*EXERCISE AIM*. Of the entries below, copy only those lines that contain the word "name".

*SOURCE MATERIAL*.
'''

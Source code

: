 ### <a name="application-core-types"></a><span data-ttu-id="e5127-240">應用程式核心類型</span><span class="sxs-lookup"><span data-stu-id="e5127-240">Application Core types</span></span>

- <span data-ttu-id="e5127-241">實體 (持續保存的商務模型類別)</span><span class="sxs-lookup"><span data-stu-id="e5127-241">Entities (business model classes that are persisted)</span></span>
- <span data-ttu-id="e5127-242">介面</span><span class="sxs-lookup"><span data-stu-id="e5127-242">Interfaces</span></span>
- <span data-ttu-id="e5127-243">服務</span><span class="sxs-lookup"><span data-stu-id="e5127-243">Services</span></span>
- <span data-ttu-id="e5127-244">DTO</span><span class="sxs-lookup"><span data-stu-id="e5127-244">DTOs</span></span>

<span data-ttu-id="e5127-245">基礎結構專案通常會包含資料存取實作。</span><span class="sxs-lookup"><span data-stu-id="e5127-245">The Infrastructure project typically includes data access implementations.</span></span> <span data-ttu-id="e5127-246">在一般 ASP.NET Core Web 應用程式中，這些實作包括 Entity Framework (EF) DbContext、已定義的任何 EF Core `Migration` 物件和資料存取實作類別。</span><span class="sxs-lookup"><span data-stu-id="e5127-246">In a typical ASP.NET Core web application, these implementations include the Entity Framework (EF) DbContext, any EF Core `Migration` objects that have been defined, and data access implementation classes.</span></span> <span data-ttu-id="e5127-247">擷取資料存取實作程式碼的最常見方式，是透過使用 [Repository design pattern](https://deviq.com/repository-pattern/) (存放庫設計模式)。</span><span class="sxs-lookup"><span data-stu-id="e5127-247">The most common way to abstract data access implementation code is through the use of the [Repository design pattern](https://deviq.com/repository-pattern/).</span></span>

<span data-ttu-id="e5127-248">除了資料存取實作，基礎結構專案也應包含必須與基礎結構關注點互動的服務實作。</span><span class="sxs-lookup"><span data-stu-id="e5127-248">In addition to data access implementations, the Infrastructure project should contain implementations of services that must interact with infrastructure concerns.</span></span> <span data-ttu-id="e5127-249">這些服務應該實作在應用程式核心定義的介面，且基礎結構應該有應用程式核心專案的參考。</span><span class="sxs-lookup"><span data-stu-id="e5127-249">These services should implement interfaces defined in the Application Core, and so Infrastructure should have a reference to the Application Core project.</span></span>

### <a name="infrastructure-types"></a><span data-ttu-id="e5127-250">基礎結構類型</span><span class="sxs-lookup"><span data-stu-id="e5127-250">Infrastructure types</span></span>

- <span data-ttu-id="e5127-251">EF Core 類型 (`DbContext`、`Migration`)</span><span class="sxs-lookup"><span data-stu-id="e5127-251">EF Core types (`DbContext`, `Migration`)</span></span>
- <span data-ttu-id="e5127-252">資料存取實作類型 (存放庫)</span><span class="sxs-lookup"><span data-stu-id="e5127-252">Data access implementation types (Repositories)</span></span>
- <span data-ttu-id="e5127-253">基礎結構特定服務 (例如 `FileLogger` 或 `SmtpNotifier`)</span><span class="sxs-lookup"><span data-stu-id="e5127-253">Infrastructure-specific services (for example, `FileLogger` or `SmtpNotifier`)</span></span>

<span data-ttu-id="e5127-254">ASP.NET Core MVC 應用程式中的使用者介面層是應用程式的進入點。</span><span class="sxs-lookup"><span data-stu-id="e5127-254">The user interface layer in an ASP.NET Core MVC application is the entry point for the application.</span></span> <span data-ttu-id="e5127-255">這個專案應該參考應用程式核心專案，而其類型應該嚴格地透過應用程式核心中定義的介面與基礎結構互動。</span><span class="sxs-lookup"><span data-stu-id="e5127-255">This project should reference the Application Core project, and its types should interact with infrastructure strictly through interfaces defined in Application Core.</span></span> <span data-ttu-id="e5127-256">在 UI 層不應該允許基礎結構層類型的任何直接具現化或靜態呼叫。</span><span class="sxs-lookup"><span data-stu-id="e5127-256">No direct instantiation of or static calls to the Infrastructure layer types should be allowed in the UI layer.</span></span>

'''

*ANSWER SPACE*.
: ### <a name="application-core-types"></a><span data-ttu-id="e5127-240">應用程式核心類型</span><span class="sxs-lookup"><span data-stu-id="e5127-240">Application Core types</span></span>
### <a name="infrastructure-types"></a><span data-ttu-id="e5127-250">基礎結構類型</span><span class="sxs-lookup"><span data-stu-id="e5127-250">Infrastructure types</span></span>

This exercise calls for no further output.